(Supplied material)
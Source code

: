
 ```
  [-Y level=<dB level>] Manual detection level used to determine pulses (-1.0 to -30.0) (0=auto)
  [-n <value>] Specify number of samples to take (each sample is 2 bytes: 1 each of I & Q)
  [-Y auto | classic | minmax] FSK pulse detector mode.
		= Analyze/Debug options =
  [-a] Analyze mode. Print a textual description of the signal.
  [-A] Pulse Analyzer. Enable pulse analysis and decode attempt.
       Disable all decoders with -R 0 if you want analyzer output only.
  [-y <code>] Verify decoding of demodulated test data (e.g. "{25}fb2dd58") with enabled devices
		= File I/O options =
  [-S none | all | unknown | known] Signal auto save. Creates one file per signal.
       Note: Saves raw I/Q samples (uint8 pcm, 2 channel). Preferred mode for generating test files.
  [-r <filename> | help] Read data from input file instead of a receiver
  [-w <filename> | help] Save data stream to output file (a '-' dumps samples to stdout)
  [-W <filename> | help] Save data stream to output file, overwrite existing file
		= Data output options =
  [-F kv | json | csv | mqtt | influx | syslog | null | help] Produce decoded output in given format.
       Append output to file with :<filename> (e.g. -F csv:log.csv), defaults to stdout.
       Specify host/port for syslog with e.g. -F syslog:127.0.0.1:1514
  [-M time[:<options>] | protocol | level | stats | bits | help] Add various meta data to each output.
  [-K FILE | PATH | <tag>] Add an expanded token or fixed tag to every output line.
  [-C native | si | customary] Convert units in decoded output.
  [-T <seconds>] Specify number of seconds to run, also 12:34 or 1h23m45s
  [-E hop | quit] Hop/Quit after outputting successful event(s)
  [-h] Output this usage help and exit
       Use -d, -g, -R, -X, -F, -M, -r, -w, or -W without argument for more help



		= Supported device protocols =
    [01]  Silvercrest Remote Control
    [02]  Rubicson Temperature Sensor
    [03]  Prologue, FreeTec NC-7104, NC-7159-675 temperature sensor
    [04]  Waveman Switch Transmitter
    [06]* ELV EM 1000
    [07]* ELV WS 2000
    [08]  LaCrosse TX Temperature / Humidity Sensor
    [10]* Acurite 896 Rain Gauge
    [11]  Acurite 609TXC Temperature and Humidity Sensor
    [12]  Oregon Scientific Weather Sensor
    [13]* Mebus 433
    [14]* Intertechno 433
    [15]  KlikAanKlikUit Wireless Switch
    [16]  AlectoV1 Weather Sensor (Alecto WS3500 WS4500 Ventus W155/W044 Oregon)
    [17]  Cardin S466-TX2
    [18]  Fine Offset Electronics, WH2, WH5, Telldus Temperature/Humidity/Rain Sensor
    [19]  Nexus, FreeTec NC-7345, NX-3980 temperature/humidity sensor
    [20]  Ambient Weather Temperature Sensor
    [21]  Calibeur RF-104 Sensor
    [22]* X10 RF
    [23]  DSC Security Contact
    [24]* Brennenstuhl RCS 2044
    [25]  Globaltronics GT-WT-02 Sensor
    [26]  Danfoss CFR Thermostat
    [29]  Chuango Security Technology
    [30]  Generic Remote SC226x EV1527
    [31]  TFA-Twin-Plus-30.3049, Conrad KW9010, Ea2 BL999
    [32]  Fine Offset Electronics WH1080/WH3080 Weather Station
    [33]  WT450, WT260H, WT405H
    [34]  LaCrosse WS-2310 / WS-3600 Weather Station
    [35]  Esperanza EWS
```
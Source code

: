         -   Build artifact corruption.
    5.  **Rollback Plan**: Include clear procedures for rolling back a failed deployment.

(Problem)
Word for word, restate each record in the listing.

(Answer section)
Source code

:
 ```
  [-Y level=<dB level>] Manual detection level used to determine pulses (-1.0 to -30.0) (0=auto)
  [-n <value>] Specify number of samples to take (each sample is 2 bytes: 1 each of I & Q)
  [-Y auto | classic | minmax] FSK pulse detector mode.
		= Analyze/Debug options =
  [-a] Analyze mode. Print a textual description of the signal.
  [-A] Pulse Analyzer. Enable pulse analysis and decode attempt.
       Disable all decoders with -R 0 if you want analyzer output only.
  [-y <code>] Verify decoding of demodulated test data (e.g. "{25}fb2dd58") with enabled devices
		= File I/O options =
  [-S none | all | unknown | known] Signal auto save. Creates one file per signal.
       Note: Saves raw I/Q samples (uint8 pcm, 2 channel). Preferred mode for generating test files.
  [-r <filename> | help] Read data from input file instead of a receiver
  [-w <filename> | help] Save data stream to output file (a '-' dumps samples to stdout)
  [-W <filename> | help] Save data stream to output file, overwrite existing file
		= Data output options =
  [-F kv | json | csv | mqtt | influx | syslog | null | help] Produce decoded output in given format.
       Append output to file with :<filename> (e.g. -F csv:log.csv), defaults to stdout.
       Specify host/port for syslog with e.g. -F syslog:127.0.0.1:1514
  [-M time[:<options>] | protocol | level | stats | bits | help] Add various meta data to each output.
  [-K FILE | PATH | <tag>] Add an expanded token or fixed tag to every output line.
  [-C native | si | customary] Convert units in decoded output.
  [-T <seconds>] Specify number of seconds to run, also 12:34 or 1h23m45s
  [-E hop | quit] Hop/Quit after outputting successful event(s)
  [-h] Output this usage help and exit
       Use -d, -g, -R, -X, -F, -M, -r, -w, or -W without argument for more help



		= Supported device protocols =
    [01]  Silvercrest Remote Control
    [02]  Rubicson Temperature Sensor
    [03]  Prologue, FreeTec NC-7104, NC-7159-675 temperature sensor
    [04]  Waveman Switch Transmitter
    [06]* ELV EM 1000
    [07]* ELV WS 2000
    [08]  LaCrosse TX Temperature / Humidity Sensor
    [10]* Acurite 896 Rain Gauge
    [11]  Acurite 609TXC Temperature and Humidity Sensor
    [12]  Oregon Scientific Weather Sensor
    [13]* Mebus 433
    [14]* Intertechno 433
    [15]  KlikAanKlikUit Wireless Switch
    [16]  AlectoV1 Weather Sensor (Alecto WS3500 WS4500 Ventus W155/W044 Oregon)
    [17]  Cardin S466-TX2
    [18]  Fine Offset Electronics, WH2, WH5, Telldus Temperature/Humidity/Rain Sensor
    [19]  Nexus, FreeTec NC-7345, NX-3980 temperature/humidity sensor
    [20]  Ambient Weather Temperature Sensor
    [21]  Calibeur RF-104 Sensor
    [22]* X10 RF
    [23]  DSC Security Contact
    [24]* Brennenstuhl RCS 2044
    [25]  Globaltronics GT-WT-02 Sensor
    [26]  Danfoss CFR Thermostat
    [29]  Chuango Security Technology
    [30]  Generic Remote SC226x EV1527
    [31]  TFA-Twin-Plus-30.3049, Conrad KW9010, Ea2 BL999
    [32]  Fine Offset Electronics WH1080/WH3080 Weather Station
    [33]  WT450, WT260H, WT405H
    [34]  LaCrosse WS-2310 / WS-3600 Weather Station
    [35]  Esperanza EWS
```
Source code

:         -   Build artifact corruption.
    5.  **Rollback Plan**: Include clear procedures for rolling back a failed deployment.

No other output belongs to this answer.